Unsafe consumption of APIs
Developers often need to place a higher level of trust in data obtained from third-party APIs compared to user input, which can lead to the adoption of less robust security measures. In their attempts to compromise APIs, attackers often target integrated third-party services rather than directly attacking the target API itself. if threat actors manage to compromise these third parties, they can exploit the APIs that connect them, resulting in potential damage. Surprisingly, up to half of data breaches today occur due to vulnerabilities in third-party connections.
Developers need to recognize the potential vulnerabilities associated with third-party integrations and implement robust security measures to safeguard against potential exploits. By prioritizing robust security practices, developers can strengthen the overall security posture of their APIs.
Exploiting security vulnerabilities in APIs arises when developers place trust in endpoints that interact with other APIs without conducting thorough verification and implementing robust protection measures. For instance, they may neglect to impose appropriate limitations on resources, validate redirects, or validate/sanitise data requests from APIs before processing.
In conclusion, the OWASP API 2023 project highlights the critical importance of securing APIs in today's interconnected digital landscape. With the increasing reliance on APIs for seamless data exchange and integration, it becomes crucial to prioritise API security. The project sheds light on various security vulnerabilities and attack vectors that threat actors exploit, emphasising the need for developers and organisations to implement robust security measures. By adhering to the guidelines and recommendations outlined in the OWASP API 2023, developers can strengthen the security of their APIs, mitigate potential attacks, and enhance the protection of sensitive data.
It is important to note that while the OWASP API 2023 provides valuable insights and best practices, it is not an exhaustive security checklist that guarantees a completely secure application. Instead, it's a foundational framework of essential security measures that help address common vulnerabilities and mitigate common mistakes. Security weaknesses often emerge when less secure security models are applied to API integrations, particularly in transport security, input validation, data validation, authentication, and authorisation. Consequently, such exposure makes organisations susceptible to unauthorised access and malicious injections.

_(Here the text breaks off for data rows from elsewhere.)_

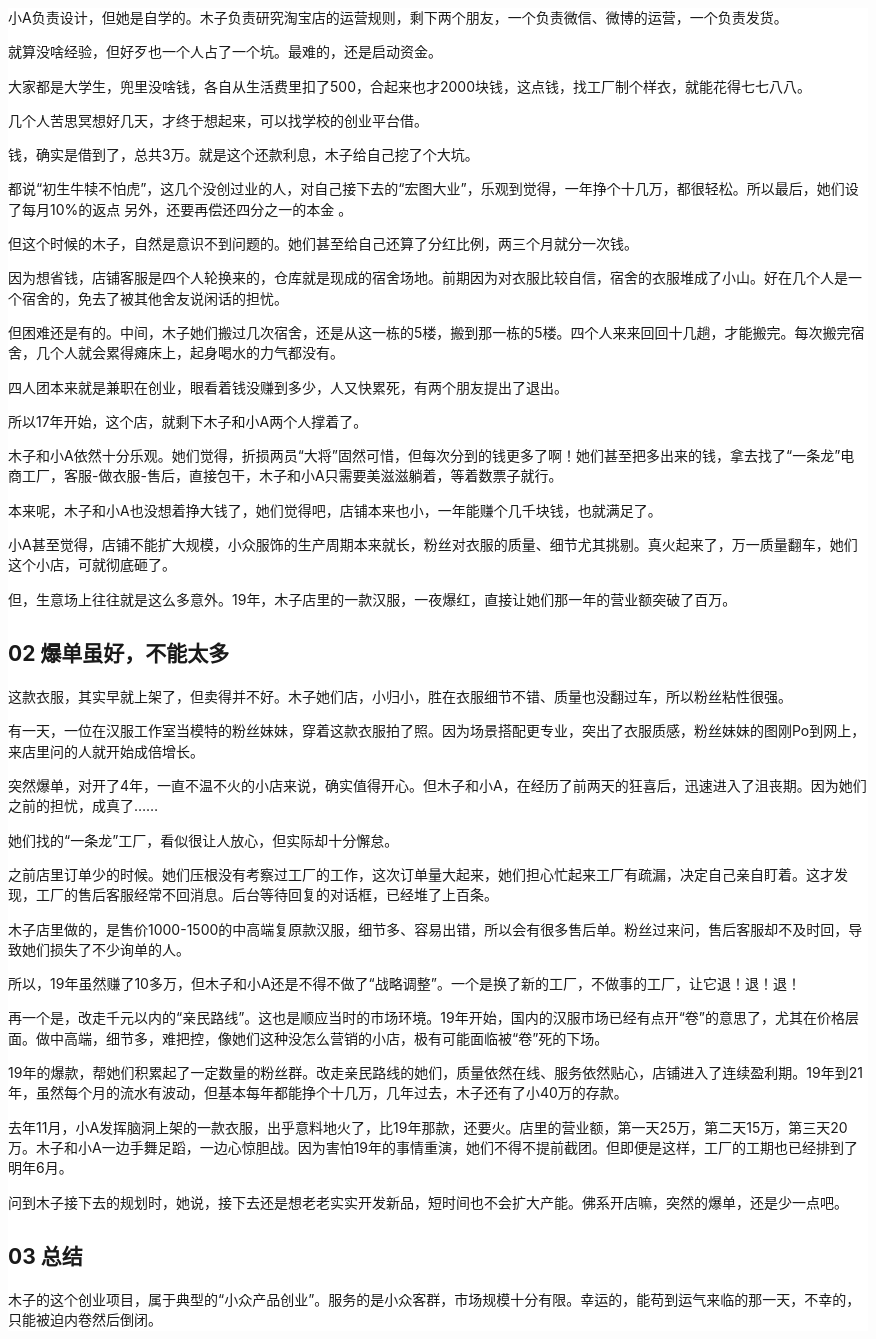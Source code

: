 小A负责设计，但她是自学的。木子负责研究淘宝店的运营规则，剩下两个朋友，一个负责微信、微博的运营，一个负责发货。

就算没啥经验，但好歹也一个人占了一个坑。最难的，还是启动资金。

大家都是大学生，兜里没啥钱，各自从生活费里扣了500，合起来也才2000块钱，这点钱，找工厂制个样衣，就能花得七七八八。

几个人苦思冥想好几天，才终于想起来，可以找学校的创业平台借。

钱，确实是借到了，总共3万。就是这个还款利息，木子给自己挖了个大坑。

都说“初生牛犊不怕虎”，这几个没创过业的人，对自己接下去的“宏图大业”，乐观到觉得，一年挣个十几万，都很轻松。所以最后，她们设了每月10%的返点 另外，还要再偿还四分之一的本金 。

但这个时候的木子，自然是意识不到问题的。她们甚至给自己还算了分红比例，两三个月就分一次钱。

因为想省钱，店铺客服是四个人轮换来的，仓库就是现成的宿舍场地。前期因为对衣服比较自信，宿舍的衣服堆成了小山。好在几个人是一个宿舍的，免去了被其他舍友说闲话的担忧。

但困难还是有的。中间，木子她们搬过几次宿舍，还是从这一栋的5楼，搬到那一栋的5楼。四个人来来回回十几趟，才能搬完。每次搬完宿舍，几个人就会累得瘫床上，起身喝水的力气都没有。

四人团本来就是兼职在创业，眼看着钱没赚到多少，人又快累死，有两个朋友提出了退出。

所以17年开始，这个店，就剩下木子和小A两个人撑着了。

木子和小A依然十分乐观。她们觉得，折损两员“大将”固然可惜，但每次分到的钱更多了啊！她们甚至把多出来的钱，拿去找了“一条龙”电商工厂，客服-做衣服-售后，直接包干，木子和小A只需要美滋滋躺着，等着数票子就行。

本来呢，木子和小A也没想着挣大钱了，她们觉得吧，店铺本来也小，一年能赚个几千块钱，也就满足了。

小A甚至觉得，店铺不能扩大规模，小众服饰的生产周期本来就长，粉丝对衣服的质量、细节尤其挑剔。真火起来了，万一质量翻车，她们这个小店，可就彻底砸了。

但，生意场上往往就是这么多意外。19年，木子店里的一款汉服，一夜爆红，直接让她们那一年的营业额突破了百万。

## 02 爆单虽好，不能太多

这款衣服，其实早就上架了，但卖得并不好。木子她们店，小归小，胜在衣服细节不错、质量也没翻过车，所以粉丝粘性很强。

有一天，一位在汉服工作室当模特的粉丝妹妹，穿着这款衣服拍了照。因为场景搭配更专业，突出了衣服质感，粉丝妹妹的图刚Po到网上，来店里问的人就开始成倍增长。

突然爆单，对开了4年，一直不温不火的小店来说，确实值得开心。但木子和小A，在经历了前两天的狂喜后，迅速进入了沮丧期。因为她们之前的担忧，成真了……

她们找的“一条龙”工厂，看似很让人放心，但实际却十分懈怠。

之前店里订单少的时候。她们压根没有考察过工厂的工作，这次订单量大起来，她们担心忙起来工厂有疏漏，决定自己亲自盯着。这才发现，工厂的售后客服经常不回消息。后台等待回复的对话框，已经堆了上百条。

木子店里做的，是售价1000-1500的中高端复原款汉服，细节多、容易出错，所以会有很多售后单。粉丝过来问，售后客服却不及时回，导致她们损失了不少询单的人。

所以，19年虽然赚了10多万，但木子和小A还是不得不做了“战略调整”。一个是换了新的工厂，不做事的工厂，让它退！退！退！

再一个是，改走千元以内的“亲民路线”。这也是顺应当时的市场环境。19年开始，国内的汉服市场已经有点开“卷”的意思了，尤其在价格层面。做中高端，细节多，难把控，像她们这种没怎么营销的小店，极有可能面临被“卷”死的下场。

19年的爆款，帮她们积累起了一定数量的粉丝群。改走亲民路线的她们，质量依然在线、服务依然贴心，店铺进入了连续盈利期。19年到21年，虽然每个月的流水有波动，但基本每年都能挣个十几万，几年过去，木子还有了小40万的存款。

去年11月，小A发挥脑洞上架的一款衣服，出乎意料地火了，比19年那款，还要火。店里的营业额，第一天25万，第二天15万，第三天20万。木子和小A一边手舞足蹈，一边心惊胆战。因为害怕19年的事情重演，她们不得不提前截团。但即便是这样，工厂的工期也已经排到了明年6月。

问到木子接下去的规划时，她说，接下去还是想老老实实开发新品，短时间也不会扩大产能。佛系开店嘛，突然的爆单，还是少一点吧。

## 03 总结

木子的这个创业项目，属于典型的“小众产品创业”。服务的是小众客群，市场规模十分有限。幸运的，能苟到运气来临的那一天，不幸的，只能被迫内卷然后倒闭。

Implementing the recommended security practices from OWASP API 2023 acts as a fundamental baseline for securing applications. However, it is still crucial for developers to conduct comprehensive and thorough security assessments, perform ongoing vulnerability and penetration testing, and stay updated with emerging threats. Building a secure application requires a holistic approach that considers the OWASP guidelines, industry standards, specific application requirements, and continuous improvement through monitoring, patching, and adopting the latest security practices.